[[ THE RECORDS open ]]
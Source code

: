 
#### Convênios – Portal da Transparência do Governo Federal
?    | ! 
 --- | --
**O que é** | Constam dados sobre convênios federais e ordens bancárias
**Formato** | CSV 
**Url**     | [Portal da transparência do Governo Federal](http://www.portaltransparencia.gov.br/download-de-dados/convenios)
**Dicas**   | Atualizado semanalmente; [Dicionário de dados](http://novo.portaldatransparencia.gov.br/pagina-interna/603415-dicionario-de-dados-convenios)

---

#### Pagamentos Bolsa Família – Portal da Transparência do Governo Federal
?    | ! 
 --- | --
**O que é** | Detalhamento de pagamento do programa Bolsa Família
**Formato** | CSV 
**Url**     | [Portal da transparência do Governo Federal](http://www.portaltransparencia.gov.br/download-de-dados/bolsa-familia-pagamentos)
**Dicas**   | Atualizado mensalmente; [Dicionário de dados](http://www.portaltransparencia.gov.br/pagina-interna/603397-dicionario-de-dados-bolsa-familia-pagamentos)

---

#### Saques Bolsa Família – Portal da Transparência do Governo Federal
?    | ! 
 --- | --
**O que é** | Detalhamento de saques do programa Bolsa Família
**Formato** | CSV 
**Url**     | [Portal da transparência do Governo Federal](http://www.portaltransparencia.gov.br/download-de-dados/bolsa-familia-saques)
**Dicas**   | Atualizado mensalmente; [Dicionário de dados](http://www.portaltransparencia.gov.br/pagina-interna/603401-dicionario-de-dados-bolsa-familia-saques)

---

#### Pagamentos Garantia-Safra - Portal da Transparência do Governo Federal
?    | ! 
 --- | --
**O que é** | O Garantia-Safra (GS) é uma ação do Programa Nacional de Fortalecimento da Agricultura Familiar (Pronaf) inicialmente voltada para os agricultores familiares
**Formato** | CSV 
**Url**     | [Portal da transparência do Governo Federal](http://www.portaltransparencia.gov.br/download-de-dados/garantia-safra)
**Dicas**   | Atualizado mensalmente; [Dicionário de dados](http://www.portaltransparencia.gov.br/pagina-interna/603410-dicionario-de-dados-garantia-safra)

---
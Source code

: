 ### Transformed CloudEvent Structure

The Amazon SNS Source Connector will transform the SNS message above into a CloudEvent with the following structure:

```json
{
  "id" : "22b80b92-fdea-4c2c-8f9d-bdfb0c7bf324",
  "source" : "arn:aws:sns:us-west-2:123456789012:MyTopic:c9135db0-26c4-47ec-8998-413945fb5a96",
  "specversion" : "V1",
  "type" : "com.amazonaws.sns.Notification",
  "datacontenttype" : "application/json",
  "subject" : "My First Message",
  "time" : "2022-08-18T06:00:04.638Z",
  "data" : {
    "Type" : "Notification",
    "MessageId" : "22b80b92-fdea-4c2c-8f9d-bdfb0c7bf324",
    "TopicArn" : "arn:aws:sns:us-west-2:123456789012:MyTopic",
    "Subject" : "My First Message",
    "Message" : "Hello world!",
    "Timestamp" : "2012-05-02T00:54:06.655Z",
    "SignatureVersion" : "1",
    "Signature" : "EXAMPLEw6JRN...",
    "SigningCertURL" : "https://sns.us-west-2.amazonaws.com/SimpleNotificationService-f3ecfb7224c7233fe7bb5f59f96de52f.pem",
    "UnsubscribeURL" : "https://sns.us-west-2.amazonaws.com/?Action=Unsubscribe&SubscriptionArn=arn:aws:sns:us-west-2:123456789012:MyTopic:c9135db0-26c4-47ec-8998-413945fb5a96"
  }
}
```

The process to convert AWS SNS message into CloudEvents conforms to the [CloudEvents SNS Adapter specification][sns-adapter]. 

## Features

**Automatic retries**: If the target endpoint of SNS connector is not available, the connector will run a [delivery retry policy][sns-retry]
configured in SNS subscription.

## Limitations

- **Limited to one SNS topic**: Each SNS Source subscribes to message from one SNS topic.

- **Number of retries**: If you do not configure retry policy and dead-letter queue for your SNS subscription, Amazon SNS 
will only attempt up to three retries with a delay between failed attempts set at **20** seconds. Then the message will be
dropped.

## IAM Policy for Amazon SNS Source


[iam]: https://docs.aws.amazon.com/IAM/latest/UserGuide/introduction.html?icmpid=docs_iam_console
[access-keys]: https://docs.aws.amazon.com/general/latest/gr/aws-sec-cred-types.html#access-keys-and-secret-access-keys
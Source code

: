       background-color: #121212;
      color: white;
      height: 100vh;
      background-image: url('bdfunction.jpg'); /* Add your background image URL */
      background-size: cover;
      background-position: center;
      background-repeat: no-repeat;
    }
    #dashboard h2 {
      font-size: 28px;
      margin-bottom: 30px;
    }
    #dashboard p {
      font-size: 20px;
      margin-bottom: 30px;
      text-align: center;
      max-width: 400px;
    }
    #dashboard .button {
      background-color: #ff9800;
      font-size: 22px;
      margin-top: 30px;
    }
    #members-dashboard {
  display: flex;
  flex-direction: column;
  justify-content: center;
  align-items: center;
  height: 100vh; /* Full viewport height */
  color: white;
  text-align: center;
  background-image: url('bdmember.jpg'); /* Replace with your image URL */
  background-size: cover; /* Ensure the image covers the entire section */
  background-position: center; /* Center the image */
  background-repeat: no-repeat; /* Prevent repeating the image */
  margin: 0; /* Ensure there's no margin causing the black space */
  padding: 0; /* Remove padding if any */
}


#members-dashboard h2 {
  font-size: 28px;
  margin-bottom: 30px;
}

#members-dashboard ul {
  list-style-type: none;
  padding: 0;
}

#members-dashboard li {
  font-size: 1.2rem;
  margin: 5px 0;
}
[[ THE RECORDS closed ]]
◆ TASK OBJECTIVE
Could you reproduce, exactly, every line above from the line with "- **Number of" to the line with "background-image: url('bdfunction.jpg'); /*", and no other line? Both ends count.

◆ SOLUTION FOR THIS EXERCISE
- **Number of retries**: If you do not configure retry policy and dead-letter queue for your SNS subscription, Amazon SNS 
will only attempt up to three retries with a delay between failed attempts set at **20** seconds. Then the message will be
dropped.

## IAM Policy for Amazon SNS Source


[iam]: https://docs.aws.amazon.com/IAM/latest/UserGuide/introduction.html?icmpid=docs_iam_console
[access-keys]: https://docs.aws.amazon.com/general/latest/gr/aws-sec-cred-types.html#access-keys-and-secret-access-keys
Source code

:       background-color: #121212;
      color: white;
      height: 100vh;
      background-image: url('bdfunction.jpg'); /* Add your background image URL */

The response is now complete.